=== GIVEN DATA ===

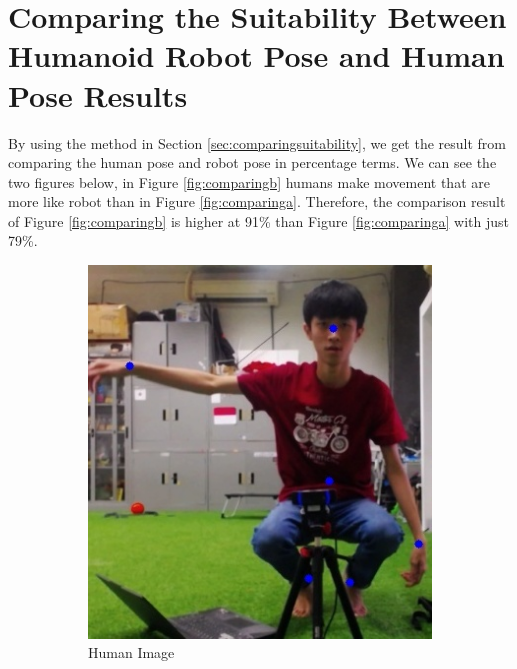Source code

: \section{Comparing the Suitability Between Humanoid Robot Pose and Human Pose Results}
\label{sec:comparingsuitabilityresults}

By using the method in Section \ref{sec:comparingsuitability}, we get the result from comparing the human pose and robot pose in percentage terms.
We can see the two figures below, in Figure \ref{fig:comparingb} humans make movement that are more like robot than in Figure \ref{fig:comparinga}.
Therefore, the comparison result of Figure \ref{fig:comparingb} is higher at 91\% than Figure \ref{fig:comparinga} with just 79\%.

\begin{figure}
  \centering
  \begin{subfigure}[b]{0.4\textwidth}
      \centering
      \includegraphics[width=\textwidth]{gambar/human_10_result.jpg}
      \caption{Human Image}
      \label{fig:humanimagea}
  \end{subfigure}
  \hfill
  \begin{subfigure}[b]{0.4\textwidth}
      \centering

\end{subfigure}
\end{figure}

===
=== GIVEN DATA ===

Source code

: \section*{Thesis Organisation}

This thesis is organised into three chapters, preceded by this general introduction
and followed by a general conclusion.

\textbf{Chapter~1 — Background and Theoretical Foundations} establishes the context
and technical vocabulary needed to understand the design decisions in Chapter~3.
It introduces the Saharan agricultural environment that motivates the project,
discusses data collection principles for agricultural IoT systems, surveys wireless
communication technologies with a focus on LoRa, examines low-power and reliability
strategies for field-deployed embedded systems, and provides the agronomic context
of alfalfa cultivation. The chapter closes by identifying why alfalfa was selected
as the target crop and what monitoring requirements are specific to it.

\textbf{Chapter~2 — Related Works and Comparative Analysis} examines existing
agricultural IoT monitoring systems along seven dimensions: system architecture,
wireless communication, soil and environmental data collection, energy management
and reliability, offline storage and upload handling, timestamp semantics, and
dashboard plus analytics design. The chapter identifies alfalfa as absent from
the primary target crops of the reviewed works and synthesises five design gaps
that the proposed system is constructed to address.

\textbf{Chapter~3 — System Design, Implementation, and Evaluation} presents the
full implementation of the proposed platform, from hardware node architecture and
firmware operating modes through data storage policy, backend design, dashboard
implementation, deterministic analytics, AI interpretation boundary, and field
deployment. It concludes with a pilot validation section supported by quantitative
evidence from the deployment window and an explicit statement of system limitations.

===

**BRIEF:** Using the records above, report each line with the string "that".

**EXERCISE OUTPUT:**
We can see the two figures below, in Figure \ref{fig:comparingb} humans make movement that are more like robot than in Figure \ref{fig:comparinga}.
It introduces the Saharan agricultural environment that motivates the project,
that the proposed system is constructed to address.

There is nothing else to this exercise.